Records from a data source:
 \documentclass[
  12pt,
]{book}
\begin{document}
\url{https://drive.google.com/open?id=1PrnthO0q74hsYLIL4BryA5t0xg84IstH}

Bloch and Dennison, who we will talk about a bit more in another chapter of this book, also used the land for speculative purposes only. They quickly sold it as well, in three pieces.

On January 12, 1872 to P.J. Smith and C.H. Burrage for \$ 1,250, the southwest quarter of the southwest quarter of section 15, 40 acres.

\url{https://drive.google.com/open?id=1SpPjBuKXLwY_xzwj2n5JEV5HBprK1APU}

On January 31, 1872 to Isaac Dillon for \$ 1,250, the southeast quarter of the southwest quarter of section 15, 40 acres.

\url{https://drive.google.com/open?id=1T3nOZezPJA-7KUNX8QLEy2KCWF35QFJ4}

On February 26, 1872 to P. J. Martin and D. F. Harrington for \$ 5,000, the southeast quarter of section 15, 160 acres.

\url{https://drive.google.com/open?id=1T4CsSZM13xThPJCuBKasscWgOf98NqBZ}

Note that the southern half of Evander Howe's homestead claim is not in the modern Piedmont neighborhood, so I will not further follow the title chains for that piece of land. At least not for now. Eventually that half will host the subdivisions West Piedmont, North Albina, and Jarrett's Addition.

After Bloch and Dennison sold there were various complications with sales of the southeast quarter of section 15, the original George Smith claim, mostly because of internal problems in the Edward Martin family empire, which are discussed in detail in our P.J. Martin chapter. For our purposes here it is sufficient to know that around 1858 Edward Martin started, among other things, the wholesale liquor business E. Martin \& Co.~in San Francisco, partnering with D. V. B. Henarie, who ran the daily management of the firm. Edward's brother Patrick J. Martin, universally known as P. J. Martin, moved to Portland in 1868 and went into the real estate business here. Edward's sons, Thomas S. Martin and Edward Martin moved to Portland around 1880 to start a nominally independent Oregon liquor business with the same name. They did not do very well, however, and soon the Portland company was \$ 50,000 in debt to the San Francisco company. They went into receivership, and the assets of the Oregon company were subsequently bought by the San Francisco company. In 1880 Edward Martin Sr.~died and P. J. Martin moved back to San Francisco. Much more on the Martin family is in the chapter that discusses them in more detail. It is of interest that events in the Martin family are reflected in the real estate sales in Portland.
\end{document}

==

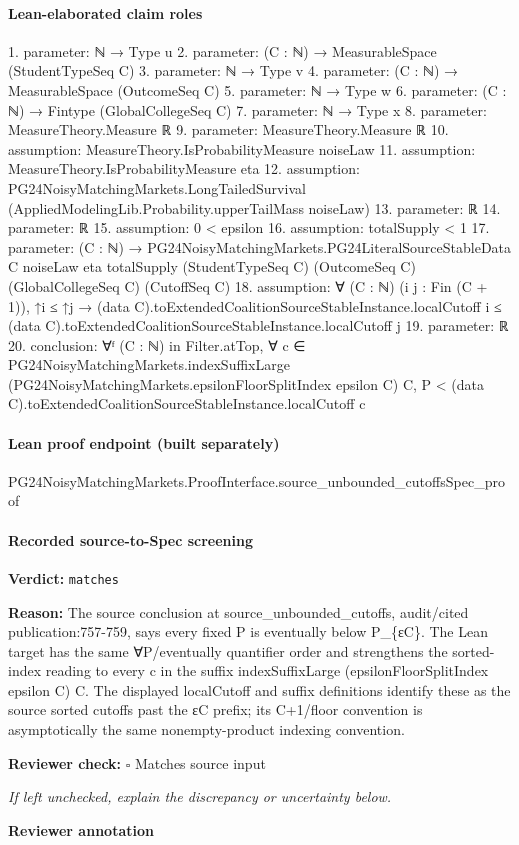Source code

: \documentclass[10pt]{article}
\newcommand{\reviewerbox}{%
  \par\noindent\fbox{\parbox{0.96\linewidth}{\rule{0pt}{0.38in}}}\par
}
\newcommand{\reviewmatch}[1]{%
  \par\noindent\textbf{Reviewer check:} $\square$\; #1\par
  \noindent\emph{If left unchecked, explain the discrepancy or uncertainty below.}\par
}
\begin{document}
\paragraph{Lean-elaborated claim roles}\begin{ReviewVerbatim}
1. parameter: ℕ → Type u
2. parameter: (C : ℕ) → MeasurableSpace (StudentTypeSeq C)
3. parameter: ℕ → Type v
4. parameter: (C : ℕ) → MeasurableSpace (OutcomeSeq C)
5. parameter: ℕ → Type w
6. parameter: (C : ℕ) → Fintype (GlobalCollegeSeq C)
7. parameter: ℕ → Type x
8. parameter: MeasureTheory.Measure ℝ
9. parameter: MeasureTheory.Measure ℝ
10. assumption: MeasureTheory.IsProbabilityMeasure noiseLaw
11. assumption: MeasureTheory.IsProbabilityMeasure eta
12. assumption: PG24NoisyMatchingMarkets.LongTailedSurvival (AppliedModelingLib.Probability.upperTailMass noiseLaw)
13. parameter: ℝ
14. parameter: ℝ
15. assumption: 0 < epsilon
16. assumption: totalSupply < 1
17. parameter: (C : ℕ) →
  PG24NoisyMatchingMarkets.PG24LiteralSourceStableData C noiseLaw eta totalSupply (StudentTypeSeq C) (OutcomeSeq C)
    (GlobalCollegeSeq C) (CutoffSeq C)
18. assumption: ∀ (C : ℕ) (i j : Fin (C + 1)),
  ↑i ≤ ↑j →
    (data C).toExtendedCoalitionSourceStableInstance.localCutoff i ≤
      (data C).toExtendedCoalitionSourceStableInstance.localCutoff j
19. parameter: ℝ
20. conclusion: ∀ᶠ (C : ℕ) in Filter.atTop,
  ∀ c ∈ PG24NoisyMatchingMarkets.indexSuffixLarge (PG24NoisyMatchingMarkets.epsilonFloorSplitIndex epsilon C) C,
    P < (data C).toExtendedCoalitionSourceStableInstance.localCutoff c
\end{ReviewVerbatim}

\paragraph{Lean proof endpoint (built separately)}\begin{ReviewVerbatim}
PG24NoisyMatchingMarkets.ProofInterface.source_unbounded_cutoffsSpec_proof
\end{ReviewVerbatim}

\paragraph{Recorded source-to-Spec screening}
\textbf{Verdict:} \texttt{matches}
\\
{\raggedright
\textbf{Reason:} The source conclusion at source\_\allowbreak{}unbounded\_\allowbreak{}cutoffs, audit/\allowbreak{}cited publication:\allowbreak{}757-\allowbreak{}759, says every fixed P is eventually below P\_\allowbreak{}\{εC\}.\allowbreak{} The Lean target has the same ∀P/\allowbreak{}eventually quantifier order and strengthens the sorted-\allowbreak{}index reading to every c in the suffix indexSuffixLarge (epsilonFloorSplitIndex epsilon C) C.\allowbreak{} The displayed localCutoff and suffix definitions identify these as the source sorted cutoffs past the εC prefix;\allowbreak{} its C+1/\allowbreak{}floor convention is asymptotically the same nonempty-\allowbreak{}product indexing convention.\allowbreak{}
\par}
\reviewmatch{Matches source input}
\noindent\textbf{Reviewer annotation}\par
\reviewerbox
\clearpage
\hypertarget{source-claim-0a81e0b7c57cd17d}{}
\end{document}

==

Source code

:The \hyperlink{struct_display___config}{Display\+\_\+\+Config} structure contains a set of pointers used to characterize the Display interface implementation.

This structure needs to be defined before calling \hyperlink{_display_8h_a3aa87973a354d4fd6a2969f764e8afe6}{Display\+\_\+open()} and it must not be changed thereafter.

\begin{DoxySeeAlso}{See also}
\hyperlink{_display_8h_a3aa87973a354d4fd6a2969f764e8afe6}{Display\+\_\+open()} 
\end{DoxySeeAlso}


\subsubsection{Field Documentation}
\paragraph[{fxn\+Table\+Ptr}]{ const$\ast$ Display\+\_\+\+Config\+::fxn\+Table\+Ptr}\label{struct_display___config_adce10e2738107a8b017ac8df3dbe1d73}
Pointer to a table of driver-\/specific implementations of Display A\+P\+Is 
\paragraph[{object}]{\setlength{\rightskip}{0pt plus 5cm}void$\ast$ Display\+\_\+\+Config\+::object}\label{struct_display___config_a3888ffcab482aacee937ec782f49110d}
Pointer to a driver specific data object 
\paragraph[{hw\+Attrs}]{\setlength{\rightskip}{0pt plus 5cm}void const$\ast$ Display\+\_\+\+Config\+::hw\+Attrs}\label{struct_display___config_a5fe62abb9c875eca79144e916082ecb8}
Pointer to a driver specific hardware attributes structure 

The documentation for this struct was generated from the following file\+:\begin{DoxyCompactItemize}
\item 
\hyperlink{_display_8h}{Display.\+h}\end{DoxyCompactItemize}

■ AIM OF THE TASK ■
Working through the entries line by line, count those containing "newcommand" and report only the number.

■ EXERCISE OUTPUT ■
2